Given information:

□ □ □ □

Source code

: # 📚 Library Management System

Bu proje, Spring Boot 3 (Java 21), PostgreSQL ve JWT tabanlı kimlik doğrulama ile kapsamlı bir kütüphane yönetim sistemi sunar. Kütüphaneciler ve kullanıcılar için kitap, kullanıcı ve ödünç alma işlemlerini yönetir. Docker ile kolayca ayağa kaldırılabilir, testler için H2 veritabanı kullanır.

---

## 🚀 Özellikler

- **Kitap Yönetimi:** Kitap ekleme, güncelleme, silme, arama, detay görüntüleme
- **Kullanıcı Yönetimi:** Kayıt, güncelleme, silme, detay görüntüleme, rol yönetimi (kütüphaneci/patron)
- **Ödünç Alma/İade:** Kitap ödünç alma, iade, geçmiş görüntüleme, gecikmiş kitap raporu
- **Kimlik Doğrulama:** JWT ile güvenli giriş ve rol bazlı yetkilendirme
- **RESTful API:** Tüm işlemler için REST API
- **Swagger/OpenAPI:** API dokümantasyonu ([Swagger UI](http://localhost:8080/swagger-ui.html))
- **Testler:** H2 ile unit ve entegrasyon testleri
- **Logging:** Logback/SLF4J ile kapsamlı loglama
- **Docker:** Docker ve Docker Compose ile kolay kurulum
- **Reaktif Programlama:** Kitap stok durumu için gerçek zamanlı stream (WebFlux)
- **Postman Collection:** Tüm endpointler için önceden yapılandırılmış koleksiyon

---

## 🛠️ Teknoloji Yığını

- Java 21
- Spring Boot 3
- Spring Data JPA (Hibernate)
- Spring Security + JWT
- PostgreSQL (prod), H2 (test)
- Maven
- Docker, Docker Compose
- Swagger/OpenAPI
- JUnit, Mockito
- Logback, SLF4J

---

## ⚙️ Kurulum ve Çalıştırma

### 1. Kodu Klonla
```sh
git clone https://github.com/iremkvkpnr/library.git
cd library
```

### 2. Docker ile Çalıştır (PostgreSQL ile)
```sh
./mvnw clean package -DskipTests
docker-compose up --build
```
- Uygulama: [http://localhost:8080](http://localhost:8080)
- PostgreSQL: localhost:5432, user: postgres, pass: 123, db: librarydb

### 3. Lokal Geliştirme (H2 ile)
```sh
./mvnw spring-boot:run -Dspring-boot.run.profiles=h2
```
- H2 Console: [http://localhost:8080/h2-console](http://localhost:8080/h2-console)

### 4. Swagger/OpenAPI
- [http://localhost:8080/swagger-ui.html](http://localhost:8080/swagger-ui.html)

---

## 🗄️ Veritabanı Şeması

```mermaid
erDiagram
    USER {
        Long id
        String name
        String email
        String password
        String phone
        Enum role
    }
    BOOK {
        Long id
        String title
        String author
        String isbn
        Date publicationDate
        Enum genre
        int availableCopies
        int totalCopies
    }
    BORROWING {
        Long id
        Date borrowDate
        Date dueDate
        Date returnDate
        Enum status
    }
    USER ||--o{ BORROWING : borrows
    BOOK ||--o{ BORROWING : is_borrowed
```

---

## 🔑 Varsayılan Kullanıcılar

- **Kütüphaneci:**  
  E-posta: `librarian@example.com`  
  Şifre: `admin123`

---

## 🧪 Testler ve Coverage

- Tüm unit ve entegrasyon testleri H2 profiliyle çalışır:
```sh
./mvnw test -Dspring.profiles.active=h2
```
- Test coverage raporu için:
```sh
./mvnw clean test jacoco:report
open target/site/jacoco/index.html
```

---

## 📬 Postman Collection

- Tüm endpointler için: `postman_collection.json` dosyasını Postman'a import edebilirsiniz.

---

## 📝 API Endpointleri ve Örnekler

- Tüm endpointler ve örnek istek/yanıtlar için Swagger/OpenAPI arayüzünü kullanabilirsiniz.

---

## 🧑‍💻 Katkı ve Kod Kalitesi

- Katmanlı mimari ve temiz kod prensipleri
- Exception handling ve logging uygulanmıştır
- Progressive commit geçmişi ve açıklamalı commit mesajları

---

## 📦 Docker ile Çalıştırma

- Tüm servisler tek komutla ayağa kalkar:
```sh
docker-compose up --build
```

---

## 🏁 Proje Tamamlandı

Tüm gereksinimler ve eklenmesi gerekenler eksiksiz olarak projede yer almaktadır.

□ □ □ □

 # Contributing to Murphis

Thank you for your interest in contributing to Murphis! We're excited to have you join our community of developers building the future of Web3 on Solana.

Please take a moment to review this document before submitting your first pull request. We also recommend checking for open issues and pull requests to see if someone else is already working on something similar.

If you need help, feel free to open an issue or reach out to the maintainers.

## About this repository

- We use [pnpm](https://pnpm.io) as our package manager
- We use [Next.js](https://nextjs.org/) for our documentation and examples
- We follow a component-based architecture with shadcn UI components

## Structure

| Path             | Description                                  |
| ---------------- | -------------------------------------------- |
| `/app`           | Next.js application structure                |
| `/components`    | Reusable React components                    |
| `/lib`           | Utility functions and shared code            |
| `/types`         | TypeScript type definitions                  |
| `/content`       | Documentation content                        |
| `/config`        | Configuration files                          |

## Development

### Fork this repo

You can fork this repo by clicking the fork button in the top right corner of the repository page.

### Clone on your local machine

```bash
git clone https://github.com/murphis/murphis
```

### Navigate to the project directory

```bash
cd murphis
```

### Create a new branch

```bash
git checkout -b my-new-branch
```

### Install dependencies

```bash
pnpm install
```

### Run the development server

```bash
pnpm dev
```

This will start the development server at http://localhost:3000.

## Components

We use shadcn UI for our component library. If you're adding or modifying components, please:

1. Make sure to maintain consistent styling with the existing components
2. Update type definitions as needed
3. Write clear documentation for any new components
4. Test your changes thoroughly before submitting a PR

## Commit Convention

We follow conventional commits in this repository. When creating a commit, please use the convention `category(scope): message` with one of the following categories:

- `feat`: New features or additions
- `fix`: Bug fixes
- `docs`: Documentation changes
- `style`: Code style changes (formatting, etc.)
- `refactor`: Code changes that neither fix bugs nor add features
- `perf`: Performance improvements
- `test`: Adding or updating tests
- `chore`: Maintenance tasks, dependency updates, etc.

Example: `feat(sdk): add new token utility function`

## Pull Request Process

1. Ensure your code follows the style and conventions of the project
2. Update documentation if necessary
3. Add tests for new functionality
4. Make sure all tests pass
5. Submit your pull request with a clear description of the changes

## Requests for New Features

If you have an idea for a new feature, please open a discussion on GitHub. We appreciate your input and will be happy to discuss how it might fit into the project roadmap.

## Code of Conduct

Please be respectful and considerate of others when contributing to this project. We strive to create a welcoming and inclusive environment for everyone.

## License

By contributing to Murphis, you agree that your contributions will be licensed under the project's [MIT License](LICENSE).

□ □ □ □

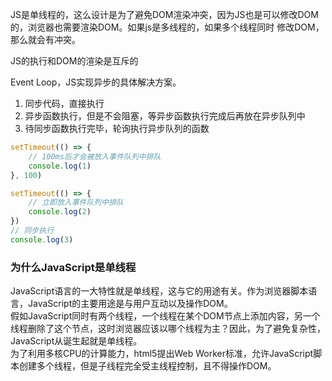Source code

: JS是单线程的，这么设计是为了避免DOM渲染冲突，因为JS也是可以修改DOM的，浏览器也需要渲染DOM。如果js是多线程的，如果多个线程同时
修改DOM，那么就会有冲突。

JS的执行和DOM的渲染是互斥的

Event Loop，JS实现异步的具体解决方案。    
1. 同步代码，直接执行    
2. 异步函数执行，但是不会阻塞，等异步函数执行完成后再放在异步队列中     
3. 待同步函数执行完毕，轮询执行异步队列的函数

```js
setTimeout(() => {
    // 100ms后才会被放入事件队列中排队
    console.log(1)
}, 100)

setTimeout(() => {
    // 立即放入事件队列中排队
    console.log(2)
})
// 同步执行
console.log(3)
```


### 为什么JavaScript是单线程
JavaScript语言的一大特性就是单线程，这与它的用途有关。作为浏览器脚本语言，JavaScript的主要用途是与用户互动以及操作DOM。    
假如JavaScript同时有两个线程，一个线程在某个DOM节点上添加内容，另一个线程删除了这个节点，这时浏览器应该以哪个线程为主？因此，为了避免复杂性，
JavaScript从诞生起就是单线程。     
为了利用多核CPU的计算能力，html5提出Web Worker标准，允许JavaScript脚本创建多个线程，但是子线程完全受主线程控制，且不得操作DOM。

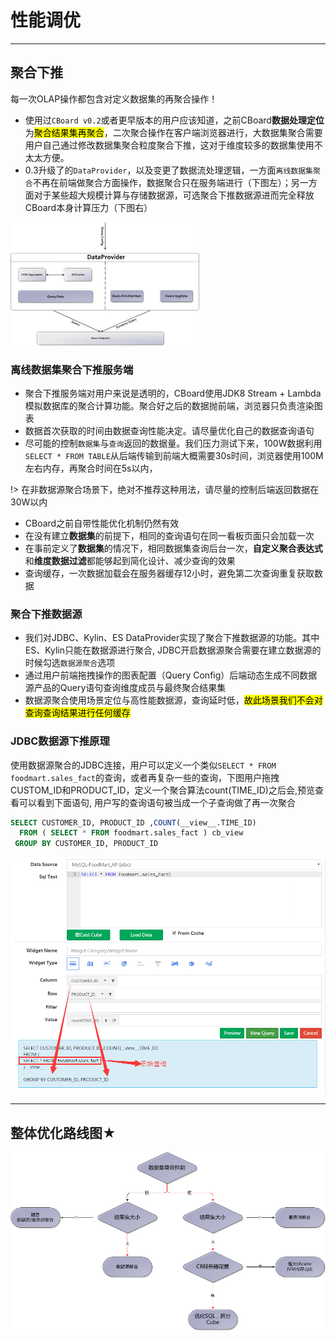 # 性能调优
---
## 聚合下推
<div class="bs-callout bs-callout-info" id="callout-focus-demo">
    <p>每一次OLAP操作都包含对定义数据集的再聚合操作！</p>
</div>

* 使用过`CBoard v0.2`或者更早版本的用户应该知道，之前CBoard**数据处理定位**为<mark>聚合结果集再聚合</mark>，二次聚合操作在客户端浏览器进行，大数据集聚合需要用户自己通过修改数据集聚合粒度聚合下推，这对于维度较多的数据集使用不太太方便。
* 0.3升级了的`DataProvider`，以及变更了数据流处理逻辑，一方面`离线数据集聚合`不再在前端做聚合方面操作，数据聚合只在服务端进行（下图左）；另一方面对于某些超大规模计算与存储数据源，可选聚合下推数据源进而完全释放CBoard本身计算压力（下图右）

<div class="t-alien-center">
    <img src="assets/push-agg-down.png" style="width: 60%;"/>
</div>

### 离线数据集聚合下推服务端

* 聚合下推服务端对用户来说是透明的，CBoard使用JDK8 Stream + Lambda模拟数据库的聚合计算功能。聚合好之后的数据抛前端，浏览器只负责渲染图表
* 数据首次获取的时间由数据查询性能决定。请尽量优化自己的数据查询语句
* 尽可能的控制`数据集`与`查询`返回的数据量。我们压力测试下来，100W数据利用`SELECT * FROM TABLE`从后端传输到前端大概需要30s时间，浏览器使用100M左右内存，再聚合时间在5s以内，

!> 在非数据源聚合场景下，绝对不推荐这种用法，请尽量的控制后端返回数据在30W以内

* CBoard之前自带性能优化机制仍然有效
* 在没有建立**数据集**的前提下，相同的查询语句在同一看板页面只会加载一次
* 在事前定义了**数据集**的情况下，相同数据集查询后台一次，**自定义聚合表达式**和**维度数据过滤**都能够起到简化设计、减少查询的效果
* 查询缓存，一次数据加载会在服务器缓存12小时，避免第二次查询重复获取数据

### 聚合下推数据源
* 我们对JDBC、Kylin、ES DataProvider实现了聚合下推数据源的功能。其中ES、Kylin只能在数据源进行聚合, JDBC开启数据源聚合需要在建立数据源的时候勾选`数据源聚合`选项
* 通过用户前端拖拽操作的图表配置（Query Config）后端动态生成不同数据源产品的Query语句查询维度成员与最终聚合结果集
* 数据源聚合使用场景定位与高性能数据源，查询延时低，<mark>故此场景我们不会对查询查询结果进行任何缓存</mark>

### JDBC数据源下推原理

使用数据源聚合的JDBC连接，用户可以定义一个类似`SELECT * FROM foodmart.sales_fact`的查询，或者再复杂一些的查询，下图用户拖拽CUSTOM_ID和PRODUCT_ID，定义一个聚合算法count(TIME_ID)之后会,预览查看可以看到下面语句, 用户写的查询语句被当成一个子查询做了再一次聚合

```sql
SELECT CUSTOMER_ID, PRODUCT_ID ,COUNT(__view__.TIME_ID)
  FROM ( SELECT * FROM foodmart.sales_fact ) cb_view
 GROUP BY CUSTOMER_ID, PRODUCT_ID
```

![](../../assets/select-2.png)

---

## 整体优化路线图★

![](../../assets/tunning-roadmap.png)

□ □ □ □

Aim of the exercise: From the records above, print only the lines between the one holding "### Clone on your local machine" and the one holding "dependency updates, etc.", inclusive, exactly as they stand.

Output of the exercise:
### Clone on your local machine

```bash
git clone https://github.com/murphis/murphis
```

### Navigate to the project directory

```bash
cd murphis
```

### Create a new branch

```bash
git checkout -b my-new-branch
```

### Install dependencies

```bash
pnpm install
```

### Run the development server

```bash
pnpm dev
```

This will start the development server at http://localhost:3000.

## Components

We use shadcn UI for our component library. If you're adding or modifying components, please:

1. Make sure to maintain consistent styling with the existing components
2. Update type definitions as needed
3. Write clear documentation for any new components
4. Test your changes thoroughly before submitting a PR

## Commit Convention

We follow conventional commits in this repository. When creating a commit, please use the convention `category(scope): message` with one of the following categories:

- `feat`: New features or additions
- `fix`: Bug fixes
- `docs`: Documentation changes
- `style`: Code style changes (formatting, etc.)
- `refactor`: Code changes that neither fix bugs nor add features
- `perf`: Performance improvements
- `test`: Adding or updating tests
- `chore`: Maintenance tasks, dependency updates, etc.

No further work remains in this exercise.